■ Problem ■
Only the closing portion of the entries is to be reproduced: the line containing "If all this" through the very last line, exactly as written.

- - - -

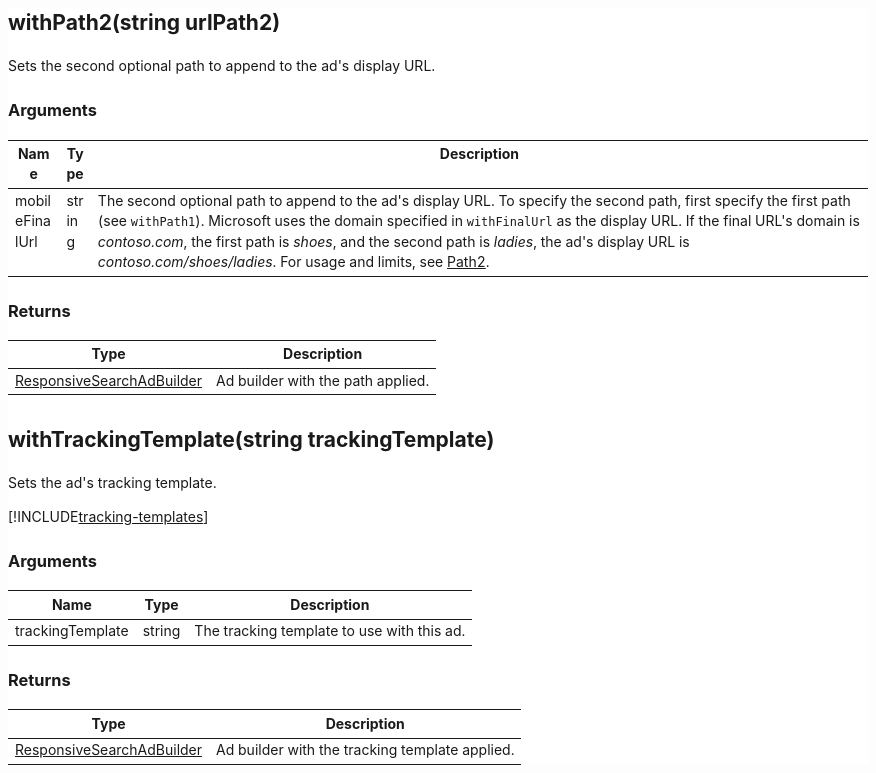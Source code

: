 
## <a name="withpath2-string-urlpath2-"></a>withPath2(string urlPath2)
Sets the second optional path to append to the ad's display URL.

### Arguments
|Name|Type|Description|
|-|-|-
mobileFinalUrl|string|The second optional path to append to the ad's display URL. To specify the second path, first specify the first path (see `withPath1`). Microsoft uses the domain specified in `withFinalUrl` as the display URL. If the final URL's domain is *contoso.com*, the first path is *shoes*, and the second path is *ladies*, the ad's display URL is *contoso.com/shoes/ladies*. For usage and limits, see [Path2](/advertising/campaign-management-service/responsivesearchad#path2).

### Returns
|Type|Description|
|-|-
[ResponsiveSearchAdBuilder](./ResponsiveSearchAdBuilder.md)|Ad builder with the path applied.


## <a name="withtrackingtemplate-string-trackingtemplate-"></a>withTrackingTemplate(string trackingTemplate)
Sets the ad's tracking template. 

[!INCLUDE[tracking-templates](../includes/tracking-templates.md)]

### Arguments
|Name|Type|Description|
|-|-|-
trackingTemplate|string|The tracking template to use with this ad.

### Returns
|Type|Description|
|-|-
[ResponsiveSearchAdBuilder](./ResponsiveSearchAdBuilder.md)|Ad builder with the tracking template applied.
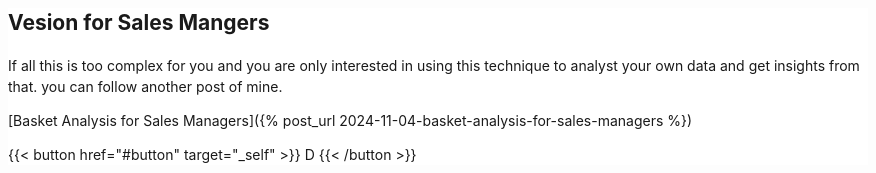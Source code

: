 ## Vesion for Sales Mangers

If all this is too complex for you and you are only interested in using this technique to analyst your own data and get insights from that. you can follow another post of mine. 

[Basket Analysis for Sales Managers]({% post_url 2024-11-04-basket-analysis-for-sales-managers %})


{{< button href="#button" target="_self" >}}
D
{{< /button >}}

- - - -

■ Your response ■
If all this is too complex for you and you are only interested in using this technique to analyst your own data and get insights from that. you can follow another post of mine. 

[Basket Analysis for Sales Managers]({% post_url 2024-11-04-basket-analysis-for-sales-managers %})


{{< button href="#button" target="_self" >}}
D
{{< /button >}}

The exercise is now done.